■ PROBLEM TO WORK ON ■
Count the lines in the records below that contain the word "generalist", and give only that count.

☆ ☆ ☆

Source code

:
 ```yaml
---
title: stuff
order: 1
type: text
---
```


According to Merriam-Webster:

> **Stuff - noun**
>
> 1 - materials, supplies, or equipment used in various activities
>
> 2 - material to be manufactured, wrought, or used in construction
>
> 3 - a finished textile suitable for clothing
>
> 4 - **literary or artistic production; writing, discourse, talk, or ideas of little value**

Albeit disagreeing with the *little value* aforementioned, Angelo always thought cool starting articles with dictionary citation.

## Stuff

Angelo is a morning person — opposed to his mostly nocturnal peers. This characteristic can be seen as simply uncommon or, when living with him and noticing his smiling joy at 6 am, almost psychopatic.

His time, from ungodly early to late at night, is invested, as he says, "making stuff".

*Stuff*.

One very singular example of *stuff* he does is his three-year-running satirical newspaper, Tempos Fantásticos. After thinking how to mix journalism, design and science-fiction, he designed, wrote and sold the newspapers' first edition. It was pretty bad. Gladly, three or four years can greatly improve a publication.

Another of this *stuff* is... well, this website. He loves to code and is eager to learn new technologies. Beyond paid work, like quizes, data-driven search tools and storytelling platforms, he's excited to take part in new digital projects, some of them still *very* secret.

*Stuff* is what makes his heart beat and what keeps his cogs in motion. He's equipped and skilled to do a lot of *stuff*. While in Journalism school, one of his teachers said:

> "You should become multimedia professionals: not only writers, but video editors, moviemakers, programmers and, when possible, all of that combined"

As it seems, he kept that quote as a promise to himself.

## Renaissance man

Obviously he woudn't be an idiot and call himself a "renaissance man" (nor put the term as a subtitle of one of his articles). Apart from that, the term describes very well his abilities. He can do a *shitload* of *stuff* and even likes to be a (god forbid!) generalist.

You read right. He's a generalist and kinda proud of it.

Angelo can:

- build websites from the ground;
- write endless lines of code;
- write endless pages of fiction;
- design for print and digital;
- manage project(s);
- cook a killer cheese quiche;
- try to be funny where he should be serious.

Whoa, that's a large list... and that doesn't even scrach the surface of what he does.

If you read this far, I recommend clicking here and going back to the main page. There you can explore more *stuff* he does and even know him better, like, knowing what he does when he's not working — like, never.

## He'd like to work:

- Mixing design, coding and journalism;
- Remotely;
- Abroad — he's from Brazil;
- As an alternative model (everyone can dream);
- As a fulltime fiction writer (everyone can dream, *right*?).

☆ ☆ ☆

■ ANSWER BOX ■
2